■ Your objective
With all pictures excluded, restate the records that follow exactly as written.

■ Provided records
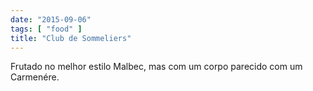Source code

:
 ```yaml
---
date: "2015-09-06"
tags: [ "food" ]
title: "Club de Sommeliers"
---
```

Frutado no melhor estilo Malbec, mas com um corpo parecido com um Carmenére.
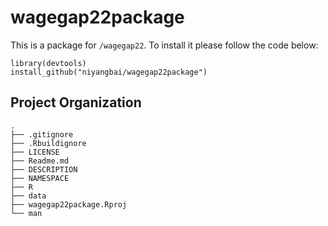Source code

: # wagegap22package
This is a package for `/wagegap22`. To install it please follow the code below:

```
library(devtools)
install_github("niyangbai/wagegap22package")
```
Project Organization
------------

    .
    ├── .gitignore
    ├── .Rbuildignore
    ├── LICENSE
    ├── Readme.md
    ├── DESCRIPTION
    ├── NAMESPACE
    ├── R
    ├── data
    ├── wagegap22package.Rproj
    └── man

■ Exercise solution
Source code

:
 ```yaml
---
date: "2015-09-06"
tags: [ "food" ]
title: "Club de Sommeliers"
---
```

Frutado no melhor estilo Malbec, mas com um corpo parecido com um Carmenére.
Source code

: # wagegap22package
This is a package for `/wagegap22`. To install it please follow the code below:

```
library(devtools)
install_github("niyangbai/wagegap22package")
```
Project Organization
------------

    .
    ├── .gitignore
    ├── .Rbuildignore
    ├── LICENSE
    ├── Readme.md
    ├── DESCRIPTION
    ├── NAMESPACE
    ├── R
    ├── data
    ├── wagegap22package.Rproj
    └── man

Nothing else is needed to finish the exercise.